Let's look at a regex defining a decimal number with optional integral part:
[+\-]?([0-9]+)?\.([0-9]+)
It has two subpatterns: first capturing integral part, second - fractional part of the number.
If you wrote the feedback:
The number is: {$0} Integral part is {$1} and fractional part is {$2}
Then a student entered
123.34
He will see
The number is: 123.34 Integral part is 123 and fractional part is 34
If no integral part is given, {$1} will be replaced by empty string. There is no way (for now) to erase "Integral part is" under that circumstances - the placeholder syntax may become complex and prone to errors.

====Error reporting====
Native PHP preg extension functions only report if there is an error in regular expression or not, so '''PHP preg extension''' engine can't tell you much about the error.

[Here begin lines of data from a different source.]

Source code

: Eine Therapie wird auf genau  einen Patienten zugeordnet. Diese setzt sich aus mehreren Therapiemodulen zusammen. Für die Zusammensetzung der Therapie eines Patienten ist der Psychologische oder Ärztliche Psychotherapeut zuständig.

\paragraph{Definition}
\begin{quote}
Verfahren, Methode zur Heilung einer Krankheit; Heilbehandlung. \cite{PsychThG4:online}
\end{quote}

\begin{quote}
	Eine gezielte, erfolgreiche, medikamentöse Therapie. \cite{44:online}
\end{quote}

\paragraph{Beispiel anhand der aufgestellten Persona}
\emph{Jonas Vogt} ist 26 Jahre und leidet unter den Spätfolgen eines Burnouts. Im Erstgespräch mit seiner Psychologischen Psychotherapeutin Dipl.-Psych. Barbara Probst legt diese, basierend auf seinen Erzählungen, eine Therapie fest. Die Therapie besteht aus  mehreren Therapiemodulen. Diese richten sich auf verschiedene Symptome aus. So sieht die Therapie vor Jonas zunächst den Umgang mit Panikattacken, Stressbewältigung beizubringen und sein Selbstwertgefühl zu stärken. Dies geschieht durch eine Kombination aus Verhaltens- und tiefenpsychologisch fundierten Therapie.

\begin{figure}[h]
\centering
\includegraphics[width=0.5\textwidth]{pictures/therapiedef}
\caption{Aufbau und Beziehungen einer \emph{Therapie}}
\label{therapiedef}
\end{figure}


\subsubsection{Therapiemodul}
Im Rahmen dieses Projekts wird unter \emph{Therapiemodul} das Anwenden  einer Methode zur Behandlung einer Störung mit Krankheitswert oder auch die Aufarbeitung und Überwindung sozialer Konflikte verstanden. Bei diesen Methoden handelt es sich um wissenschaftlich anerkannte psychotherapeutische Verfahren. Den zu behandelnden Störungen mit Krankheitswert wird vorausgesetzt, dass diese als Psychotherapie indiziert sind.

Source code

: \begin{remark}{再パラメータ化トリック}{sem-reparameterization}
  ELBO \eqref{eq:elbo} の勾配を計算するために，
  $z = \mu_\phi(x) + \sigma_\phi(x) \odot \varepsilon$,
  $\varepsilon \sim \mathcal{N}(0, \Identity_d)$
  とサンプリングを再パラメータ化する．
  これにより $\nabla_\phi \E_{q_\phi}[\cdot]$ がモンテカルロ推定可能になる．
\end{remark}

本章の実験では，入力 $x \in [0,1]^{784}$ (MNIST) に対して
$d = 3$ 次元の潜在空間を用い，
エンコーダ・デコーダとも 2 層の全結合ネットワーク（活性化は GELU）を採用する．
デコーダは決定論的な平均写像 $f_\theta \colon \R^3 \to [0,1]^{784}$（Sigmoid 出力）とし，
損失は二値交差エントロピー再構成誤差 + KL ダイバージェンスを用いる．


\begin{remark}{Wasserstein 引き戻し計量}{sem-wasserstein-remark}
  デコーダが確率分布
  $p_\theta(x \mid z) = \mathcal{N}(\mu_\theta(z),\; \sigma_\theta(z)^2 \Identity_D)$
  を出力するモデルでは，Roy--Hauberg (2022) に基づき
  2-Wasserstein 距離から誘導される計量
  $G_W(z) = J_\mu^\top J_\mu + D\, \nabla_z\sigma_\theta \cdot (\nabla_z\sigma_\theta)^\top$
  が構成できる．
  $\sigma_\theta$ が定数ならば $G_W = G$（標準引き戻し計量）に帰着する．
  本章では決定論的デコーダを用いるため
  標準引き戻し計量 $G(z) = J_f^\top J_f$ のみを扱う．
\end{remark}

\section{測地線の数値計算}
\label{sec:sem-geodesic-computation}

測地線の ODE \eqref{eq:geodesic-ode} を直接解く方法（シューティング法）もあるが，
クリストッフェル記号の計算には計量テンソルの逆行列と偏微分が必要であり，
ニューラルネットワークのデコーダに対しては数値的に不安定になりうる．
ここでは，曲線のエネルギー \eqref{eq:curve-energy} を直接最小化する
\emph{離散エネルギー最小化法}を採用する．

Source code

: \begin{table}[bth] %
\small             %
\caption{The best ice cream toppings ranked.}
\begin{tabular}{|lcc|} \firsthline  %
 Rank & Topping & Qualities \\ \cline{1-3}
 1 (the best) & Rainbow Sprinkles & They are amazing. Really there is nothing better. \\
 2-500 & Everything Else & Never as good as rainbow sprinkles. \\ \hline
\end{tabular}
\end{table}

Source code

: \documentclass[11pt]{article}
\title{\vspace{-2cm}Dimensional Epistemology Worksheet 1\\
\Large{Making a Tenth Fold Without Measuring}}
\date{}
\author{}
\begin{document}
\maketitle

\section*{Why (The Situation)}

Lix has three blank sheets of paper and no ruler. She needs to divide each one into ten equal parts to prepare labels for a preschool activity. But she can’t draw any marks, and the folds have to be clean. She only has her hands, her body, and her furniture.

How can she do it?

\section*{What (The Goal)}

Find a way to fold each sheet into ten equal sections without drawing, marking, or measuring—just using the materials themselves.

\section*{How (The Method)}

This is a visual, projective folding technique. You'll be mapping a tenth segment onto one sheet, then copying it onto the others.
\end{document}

'''NFA''' and '''DFA''' engines use a custom '''regular expression parser''', so they support the advanced error reporting. The are several classes of potential errors:
* more than two top-level alternatives in a conditional subpattern "(?(?=f)first|second|third)";
* unopened closing parenthesis "abc)";
* unclosed opening parenthesis of any sort (subpatterns, assertions, etc) "(?:qwerty";
* quantifier without an operand, i.e. at the start of (sub)expression with nothing to repeat "+" or "a(+)";
* unclosed brackets of character classes "[a-fA-F\d";
* setting and unsetting the same modifier at the same time "(?i-i)";
* unknown unicode properties "\p{Squirrel}";
* unknown posix classes <nowiki>"[[:hamster:]]"</nowiki>;
* unknown (*...) sequence "(*QWERTY)";
* incorrect character set range "[z-a]";
* incorrect quantifier ranges "{5,3}";
* \ at end of pattern "ab\";
* \c at end of pattern "ab\c";
* invalid escape sequence;
* POSIX class ouside of a character set "[:digit:]";
* reference to unexisting subpattern (abc)\2;
* unknown, wrong or unsupported modifier "(?z)";
* missing ) after comment "(?#comment";
* missing conditional subpattern name ending;
* missing ) after (?C;
* missing subpattern name ending;
* missing backreference name ending;
* missing backreference name beginning;
* missing ) after control sequence;
* wrong conditional subpattern number, digits expected;
* assertion or condition expected "(?()a|b)";
* character code too big "\x{ffffffff}";
* character code disallowed "\x{d800}";
* invalid condition (?(0);
* too big number in (?C...) "(?C256)";
* two named subpatterns have the same name "(?<name>a)(?<name>b)";
* backreference to the whole expression "abc\g{0}";
* different subpattern names for subpatterns of the same number "(?|(?<name1>a)|(?<name2>b))";
* subpattern name expected "(?<>abc)";
* \c should be followed by an ascii character "\cй";
* \L, \l, \N{name}, \U, and \u are unsupported;
* unrecognized character after (?<.

PCRE (and preg functions) treat most of them as '''non-errors''', making many characters meaning context-dependent. For example, a quantifier {2,4} placed at the start of a regular expression loses the meaning as a quantifier and is treated as a five-characters sequence instead (that matches with the string "{2,4}"). However such syntax is very prone to errors and makes writing regular expression harder.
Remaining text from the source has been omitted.